What needs to be done =>
Once you find the line below that has "- quite or music and free of interruptions", output it and every line after it exactly, stopping after the line that has "### Website description", with no pictures.
··········
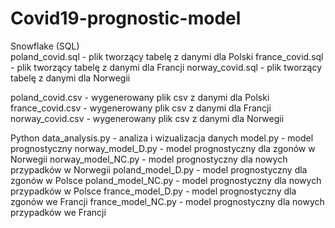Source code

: # Covid19-prognostic-model

Snowflake (SQL)  
poland_covid.sql - plik tworzący tabelę z danymi dla Polski
france_covid.sql - plik tworzący tabelę z danymi dla Francji
norway_covid.sql - plik tworzący tabelę z danymi dla Norwegii

poland_covid.csv - wygenerowany plik csv z danymi dla Polski
france_covid.csv - wygenerowany plik csv z danymi dla Francji
norway_covid.csv - wygenerowany plik csv z danymi dla Norwegii

Python
data_analysis.py - analiza i wizualizacja danych
model.py - model prognostyczny
norway_model_D.py - model prognostyczny dla zgonów w Norwegii
norway_model_NC.py - model prognostyczny dla nowych przypadków w Norwegii
poland_model_D.py - model prognostyczny dla zgonów w Polsce
poland_model_NC.py - model prognostyczny dla nowych przypadków w Polsce
france_model_D.py - model prognostyczny dla zgonów we Francji
france_model_NC.py - model prognostyczny dla nowych przypadków we Francji
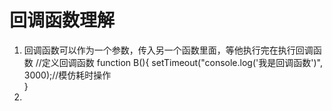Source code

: # 回调函数理解
  1. 回调函数可以作为一个参数，传入另一个函数里面，等他执行完在执行回调函数
    //定义回调函数
    function B(){
        setTimeout("console.log('我是回调函数')", 3000);//模仿耗时操作  
    }
  2. 
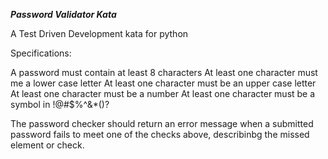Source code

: ***Password Validator Kata***

A Test Driven Development kata for python

Specifications:

A password must contain at least 8 characters
At least one character must me a lower case letter
At least one character must be an upper case letter
At least one character must be a number
At least one character must be a symbol in !@#$%^&*()?

The password checker should return an error message when 
a submitted password fails to meet one of the checks above, 
describinbg the missed element or check.
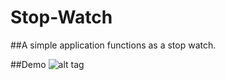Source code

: # Stop-Watch

##A simple application functions as a stop watch.

##Demo
![alt tag](https://cloud.githubusercontent.com/assets/17296898/16794979/661a972c-490d-11e6-8704-4de63c9a94c7.gif)
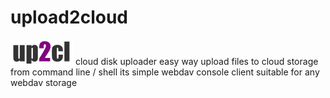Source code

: # upload2cloud

![upload2cloud](img/up2cl.png)
cloud disk uploader easy way upload files to cloud storage from command line / shell  its simple webdav console client suitable for any webdav storage
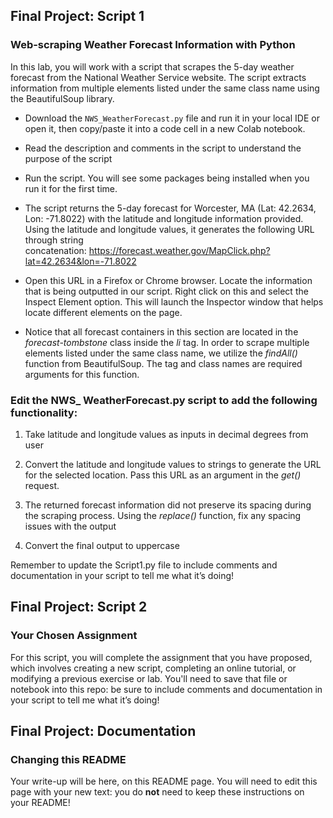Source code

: ## Final Project: Script 1
### Web-scraping Weather Forecast Information with Python
In this lab, you will work with a script that scrapes the 5-day weather forecast from the National Weather Service website. The script extracts information from multiple elements listed under the same class name using the BeautifulSoup library. 

- Download the `NWS_WeatherForecast.py` file and run it in your local IDE or open it, then copy/paste it into a code cell in a new Colab notebook.

- Read the description and comments in the script to understand the purpose of the script

- Run the script. You will see some packages being installed when you run it for the first time.

- The script returns the 5-day forecast for Worcester, MA (Lat: 42.2634, Lon: -71.8022) with the latitude and longitude information provided. Using the latitude and longitude values, it generates the following URL through string concatenation: https://forecast.weather.gov/MapClick.php?lat=42.2634&lon=-71.8022

- Open this URL in a Firefox or Chrome browser. Locate the information that is being outputted in our script. Right click on this and select the Inspect Element option. This will launch the Inspector window that helps locate different elements on the page.

- Notice that all forecast containers in this section are located in the _forecast-tombstone_ class inside the _li_ tag. In order to scrape multiple elements listed under the same class name, we utilize the _findAll()_ function from BeautifulSoup. The tag and class names are required arguments for this function.

### Edit the NWS_ WeatherForecast.py script to add the following functionality:
1. Take latitude and longitude values as inputs in decimal degrees from user

2.	Convert the latitude and longitude values to strings to generate the URL for the selected location. Pass this URL as an argument in the _get()_ request.

3.	The returned forecast information did not preserve its spacing during the scraping process. Using the _replace()_ function, fix any spacing issues with the output

4.	Convert the final output to uppercase

Remember to update the Script1.py file to include comments and documentation in your script to tell me what it’s doing!

## Final Project: Script 2
### Your Chosen Assignment
For this script, you will complete the assignment that you have proposed, which involves creating a new script, completing an online tutorial, or modifying a previous exercise or lab. You'll need to save that file or notebook into this repo: be sure to include comments and documentation in your script to tell me what it’s doing!

## Final Project: Documentation
### Changing this README
Your write-up will be here, on this README page. You will need to edit this page with your new text: you do **not** need to keep these instructions on your README! 
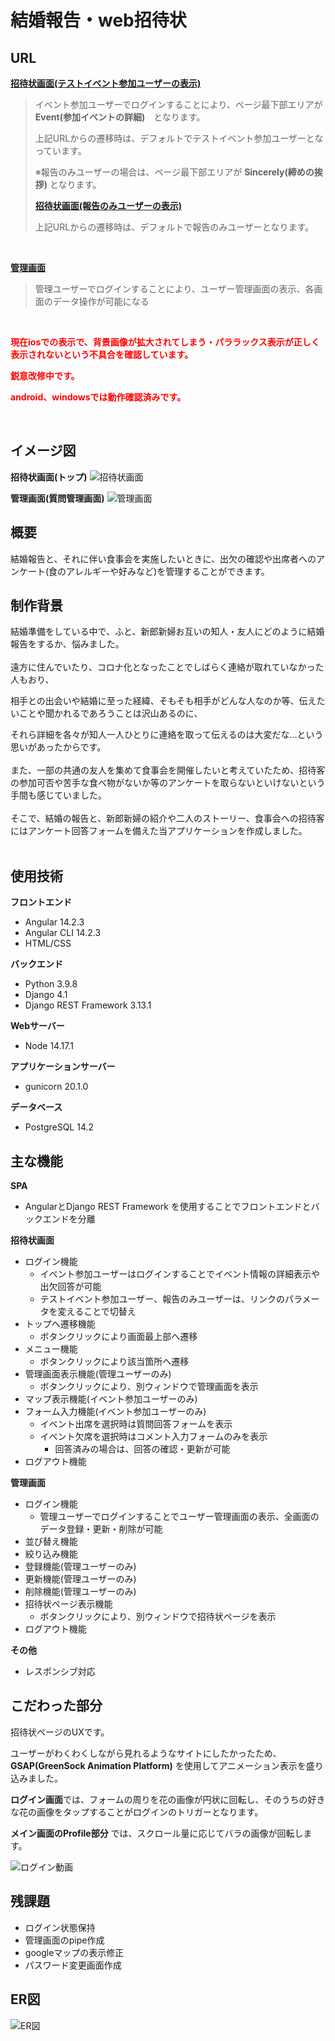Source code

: # 結婚報告・web招待状

## URL

**[招待状画面(テストイベント参加ユーザーの表示)](https://wedding-front.herokuapp.com/#/main?isTest=true)**

 >
 >イベント参加ユーザーでログインすることにより、ページ最下部エリアが **Event(参加イベントの詳細)**　となります。
 >
 >上記URLからの遷移時は、デフォルトでテストイベント参加ユーザーとなっています。
 >
 >
 >※報告のみユーザーの場合は、ページ最下部エリアが **Sincerely(締めの挨拶)** となります。
 >
 >**[招待状画面(報告のみユーザーの表示)](https://wedding-front.herokuapp.com/#/main?onlyRepo=true&&isTest=true)**
 >
 >上記URLからの遷移時は、デフォルトで報告のみユーザーとなります。

<br>

**[管理画面](https://wedding-front.herokuapp.com/#/manageQuestion)**
 >管理ユーザーでログインすることにより、ユーザー管理画面の表示、各画面のデータ操作が可能になる
<br>


__<span style="color: red">現在iosでの表示で、背景画像が拡大されてしまう・パララックス表示が正しく表示されないという不具合を確認しています。</span>__

__<span style="color: red">鋭意改修中です。</span>__

__<span style="color: red">android、windowsでは動作確認済みです。</span>__

<br>

## イメージ図

**招待状画面(トップ)**
![招待状画面](inv_top.png)

**管理画面(質問管理画面)**
![管理画面](manage_ques.png)

## 概要

結婚報告と、それに伴い食事会を実施したいときに、出欠の確認や出席者へのアンケート(食のアレルギーや好みなど)を管理することができます。
<br>

## 制作背景
​
結婚準備をしている中で、ふと、新郎新婦お互いの知人・友人にどのように結婚報告をするか、悩みました。
<br><br>
遠方に住んでいたり、コロナ化となったことでしばらく連絡が取れていなかった人もおり、

相手との出会いや結婚に至った経緯、そもそも相手がどんな人なのか等、伝えたいことや聞かれるであろうことは沢山あるのに、

それら詳細を各々が知人一人ひとりに連絡を取って伝えるのは大変だな...という思いがあったからです。
<br><br>
また、一部の共通の友人を集めて食事会を開催したいと考えていたため、招待客の参加可否や苦手な食べ物がないか等のアンケートを取らないといけないという手間も感じていました。
<br><br>
そこで、結婚の報告と、新郎新婦の紹介や二人のストーリー、食事会への招待客にはアンケート回答フォームを備えた当アプリケーションを作成しました。
<br><br>

## 使用技術

**フロントエンド**
- Angular 14.2.3
- Angular CLI 14.2.3
- HTML/CSS

​**バックエンド**
- Python 3.9.8
- Django 4.1
- Django REST Framework 3.13.1

**Webサーバー**
- Node 14.17.1

**アプリケーションサーバー**
- gunicorn 20.1.0

**データベース**
- PostgreSQL 14.2

## 主な機能

**SPA**
- AngularとDjango REST Framework を使用することでフロントエンドとバックエンドを分離

**招待状画面**
- ログイン機能
    - イベント参加ユーザーはログインすることでイベント情報の詳細表示や出欠回答が可能
    - テストイベント参加ユーザー、報告のみユーザーは、リンクのパラメータを変えることで切替え
- トップへ遷移機能
    - ボタンクリックにより画面最上部へ遷移
- メニュー機能
    - ボタンクリックにより該当箇所へ遷移
- 管理画面表示機能(管理ユーザーのみ)
    - ボタンクリックにより、別ウィンドウで管理画面を表示
- マップ表示機能(イベント参加ユーザーのみ)
- フォーム入力機能(イベント参加ユーザーのみ)
    - イベント出席を選択時は質問回答フォームを表示
    - イベント欠席を選択時はコメント入力フォームのみを表示
        - 回答済みの場合は、回答の確認・更新が可能
- ログアウト機能

**管理画面**
- ログイン機能
    - 管理ユーザーでログインすることでユーザー管理画面の表示、全画面のデータ登録・更新・削除が可能
- 並び替え機能
- 絞り込み機能
- 登録機能(管理ユーザーのみ)
- 更新機能(管理ユーザーのみ)
- 削除機能(管理ユーザーのみ)
- 招待状ページ表示機能
    - ボタンクリックにより、別ウィンドウで招待状ページを表示
- ログアウト機能    

**その他**

- レスポンシブ対応


## こだわった部分
招待状ページのUXです。

ユーザーがわくわくしながら見れるようなサイトにしたかったため、**GSAP(GreenSock Animation Platform)** を使用してアニメーション表示を盛り込みました。

**ログイン画面**では、フォームの周りを花の画像が円状に回転し、そのうちの好きな花の画像をタップすることがログインのトリガーとなります。

**メイン画面のProfile部分** では、スクロール量に応じてバラの画像が回転します。

![ログイン動画](login.gif)

## 残課題
- ログイン状態保持
- 管理画面のpipe作成
- googleマップの表示修正
- パスワード変更画面作成


## ER図

![ER図](er.png)


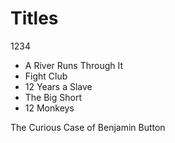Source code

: # Titles
1234
* A River Runs Through It
* Fight Club
* 12 Years a Slave
* The Big Short
* 12 Monkeys

The Curious Case of Benjamin Button
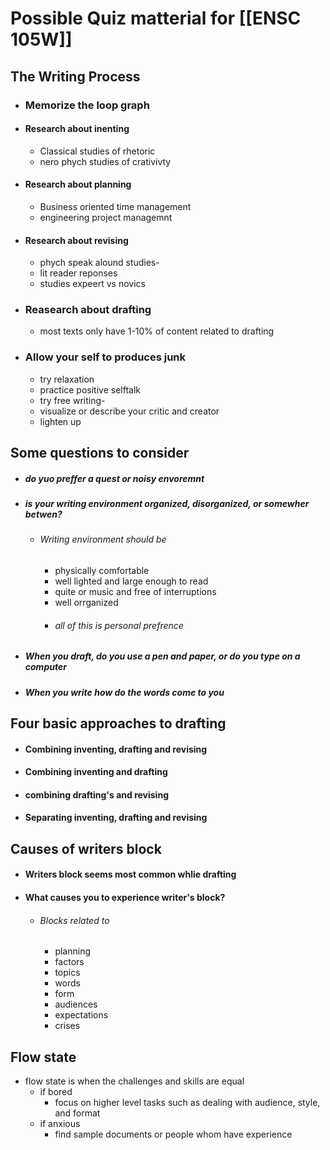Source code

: # Possible Quiz matterial for [[ENSC 105W]]

## The Writing Process
- ### Memorize the loop graph
- #### Research about inenting
	- Classical studies of rhetoric
	- nero phych studies of crativivty 
- #### Research about planning
	- Business oriented time management
	- engineering project managemnt
- #### Research about revising
	- phych speak alound studies-
	- lit reader reponses
	- studies expeert vs novics
- ### Reasearch about drafting
	- most texts only have 1-10% of content related to drafting
- ### Allow your self to produces junk
	- try relaxation 
	- practice positive selftalk
	- try free writing-
	- visualize or describe your critic and creator
	- lighten up
## Some questions to consider
- ##### do yuo preffer a quest or noisy envoremnt
- ##### is your writing environment organized, disorganized, or somewher betwen?
	- ###### Writing environment should be
		- physically comfortable
		- well lighted and large enough to read
		- quite or music and free of interruptions
		- well orrganized
		- ###### all of this is personal prefrence 
- ##### When you draft, do you use a pen and paper, or do you type on a computer
- ##### When you write how do the words come to you 

## Four basic approaches to drafting
- #### Combining inventing, drafting and revising
- #### Combining inventing and drafting
- #### combining drafting's and revising
- #### Separating inventing, drafting and revising

## Causes of writers block
- #### Writers block seems most common whlie drafting
- #### What causes you to experience writer's block?
	- ###### Blocks related to 
		- planning
		- factors
		- topics
		- words
		- form
		- audiences
		- expectations
		- crises

## Flow state
- flow state is when the challenges and skills are equal 
	- if bored 
		- focus on higher level tasks such as dealing with audience, style, and format
	- if anxious
		- find sample documents or people whom have experience 
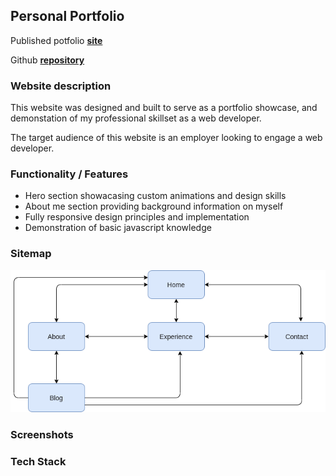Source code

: ## Personal Portfolio

Published potfolio [**site**](https://optimistic-franklin-77a7e0.netlify.app/)

Github [**repository**](https://github.com/Rhys-Morris/portfolio-submission)

### Website description

This website was designed and built to serve as a portfolio showcase, and demonstation of my professional skillset as a web developer.

The target audience of this website is an employer looking to engage a web developer.

### Functionality / Features

- Hero section showacasing custom animations and design skills
- About me section providing background information on myself
- Fully responsive design principles and implementation
- Demonstration of basic javascript knowledge
### Sitemap

![Sitemap image](./src/img/Sitemap.png)

### Screenshots

### Tech Stack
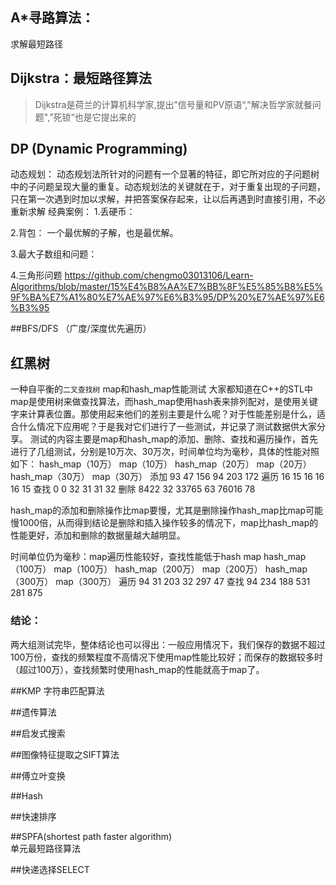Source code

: ## A*寻路算法： 
求解最短路径 

## Dijkstra：最短路径算法 
>Dijkstra是荷兰的计算机科学家,提出”信号量和PV原语“,"解决哲学家就餐问题",”死锁“也是它提出来的

## DP (Dynamic Programming)   
动态规划：
动态规划法所针对的问题有一个显著的特征，即它所对应的子问题树中的子问题呈现大量的重复。动态规划法的关键就在于，对于重复出现的子问题，只在第一次遇到时加以求解，并把答案保存起来，让以后再遇到时直接引用，不必重新求解
经典案例：
1.丢硬币：

2.背包：
一个最优解的子解，也是最优解。

3.最大子数组和问题：

4.三角形问题
https://github.com/chengmo03013106/Learn-Algorithms/blob/master/15%E4%B8%AA%E7%BB%8F%E5%85%B8%E5%9F%BA%E7%A1%80%E7%AE%97%E6%B3%95/DP%20%E7%AE%97%E6%B3%95

##BFS/DFS （广度/深度优先遍历）    


## 红黑树 

一种自平衡的`二叉查找树`
map和hash_map性能测试
大家都知道在C++的STL中map是使用树来做查找算法，而hash_map使用hash表来排列配对，是使用关键字来计算表位置。那使用起来他们的差别主要是什么呢？对于性能差别是什么，适合什么情况下应用呢？于是我对它们进行了一些测试，并记录了测试数据供大家分享。
    测试的内容主要是map和hash_map的添加、删除、查找和遍历操作，首先进行了几组测试，分别是10万次、30万次，时间单位均为毫秒，具体的性能对照如下：
    hash_map（10万） map（10万） hash_map（20万） map（20万） hash_map（30万） map（30万）
    添加    93             47            156             94           203           172
    遍历    16             15            16              16           16            15
    查找    0               0             32              31          31            32
    删除   8422            32           33765             63        76016           78


hash_map的添加和删除操作比map要慢，尤其是删除操作hash_map比map可能慢1000倍，从而得到结论是删除和插入操作较多的情况下，map比hash_map的性能更好，添加和删除的数据量越大越明显。


时间单位仍为毫秒：map遍历性能较好，查找性能低于hash map
    hash_map（100万） map（100万） hash_map（200万） map（200万） hash_map（300万） map（300万）
    遍历     94               31          203               32             297            47
    查找     94               234         188               531             281           875

### 结论：
两大组测试完毕，整体结论也可以得出：一般应用情况下，我们保存的数据不超过100万份，查找的频繁程度不高情况下使用map性能比较好；而保存的数据较多时（超过100万），查找频繁时使用hash_map的性能就高于map了。


##KMP    字符串匹配算法   

##遗传算法  

##启发式搜索   

##图像特征提取之SIFT算法  


##傅立叶变换  


##Hash  


##快速排序  


##SPFA(shortest path faster algorithm)  
单元最短路径算法  


##快递选择SELECT  

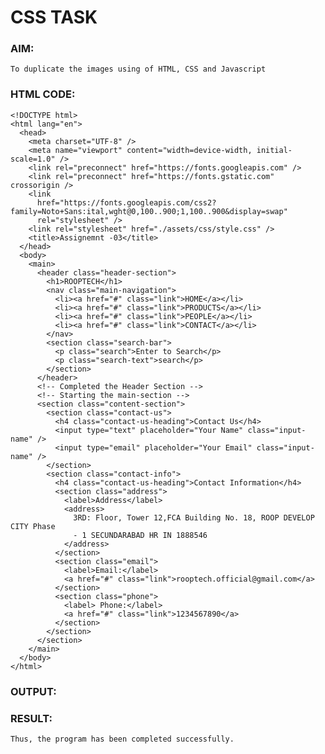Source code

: # CSS TASK

### AIM:

    To duplicate the images using of HTML, CSS and Javascript

### HTML CODE:

    <!DOCTYPE html>
    <html lang="en">
      <head>
        <meta charset="UTF-8" />
        <meta name="viewport" content="width=device-width, initial-scale=1.0" />
        <link rel="preconnect" href="https://fonts.googleapis.com" />
        <link rel="preconnect" href="https://fonts.gstatic.com" crossorigin />
        <link
          href="https://fonts.googleapis.com/css2?family=Noto+Sans:ital,wght@0,100..900;1,100..900&display=swap"
          rel="stylesheet" />
        <link rel="stylesheet" href="./assets/css/style.css" />
        <title>Assignemnt -03</title>
      </head>
      <body>
        <main>
          <header class="header-section">
            <h1>ROOPTECH</h1>
            <nav class="main-navigation">
              <li><a href="#" class="link">HOME</a></li>
              <li><a href="#" class="link">PRODUCTS</a></li>
              <li><a href="#" class="link">PEOPLE</a></li>
              <li><a href="#" class="link">CONTACT</a></li>
            </nav>
            <section class="search-bar">
              <p class="search">Enter to Search</p>
              <p class="search-text">search</p>
            </section>
          </header>
          <!-- Completed the Header Section -->
          <!-- Starting the main-section -->
          <section class="content-section">
            <section class="contact-us">
              <h4 class="contact-us-heading">Contact Us</h4>
              <input type="text" placeholder="Your Name" class="input-name" />
              <input type="email" placeholder="Your Email" class="input-name" />
            </section>
            <section class="contact-info">
              <h4 class="contact-us-heading">Contact Information</h4>
              <section class="address">
                <label>Address</label>
                <address>
                  3RD: Floor, Tower 12,FCA Building No. 18, ROOP DEVELOP CITY Phase
                  - 1 SECUNDARABAD HR IN 1888546
                </address>
              </section>
              <section class="email">
                <label>Email:</label>
                <a href="#" class="link">rooptech.official@gmail.com</a>
              </section>
              <section class="phone">
                <label> Phone:</label>
                <a href="#" class="link">1234567890</a>
              </section>
            </section>
          </section>
        </main>
      </body>
    </html>

### OUTPUT:

### RESULT:

    Thus, the program has been completed successfully.
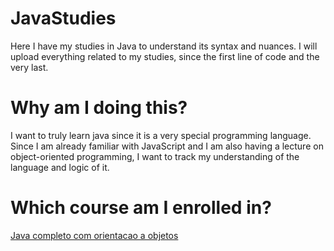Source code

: # JavaStudies
Here I have my studies in Java to understand its syntax and nuances. I will upload everything related to my studies, since the first line of code and the very last.

# Why am I doing this?
I want to truly learn java since it is a very special programming language. Since I am already familiar with JavaScript and I am also having a lecture on object-oriented programming, I want to track my understanding of the language and logic of it. 

# Which course am I enrolled in?
<a href="https://www.udemy.com/course/java-completo-com-orientacao-a-objetos-e-exercicios/">Java completo com orientacao a objetos</a>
··········
Task answer =>
		- quite or music and free of interruptions
		- well orrganized
		- ###### all of this is personal prefrence 
- ##### When you draft, do you use a pen and paper, or do you type on a computer
- ##### When you write how do the words come to you 

## Four basic approaches to drafting
- #### Combining inventing, drafting and revising
- #### Combining inventing and drafting
- #### combining drafting's and revising
- #### Separating inventing, drafting and revising

## Causes of writers block
- #### Writers block seems most common whlie drafting
- #### What causes you to experience writer's block?
	- ###### Blocks related to 
		- planning
		- factors
		- topics
		- words
		- form
		- audiences
		- expectations
		- crises

## Flow state
- flow state is when the challenges and skills are equal 
	- if bored 
		- focus on higher level tasks such as dealing with audience, style, and format
	- if anxious
		- find sample documents or people whom have experience 
Source code

: ## Personal Portfolio

Published potfolio [**site**](https://optimistic-franklin-77a7e0.netlify.app/)

Github [**repository**](https://github.com/Rhys-Morris/portfolio-submission)

### Website description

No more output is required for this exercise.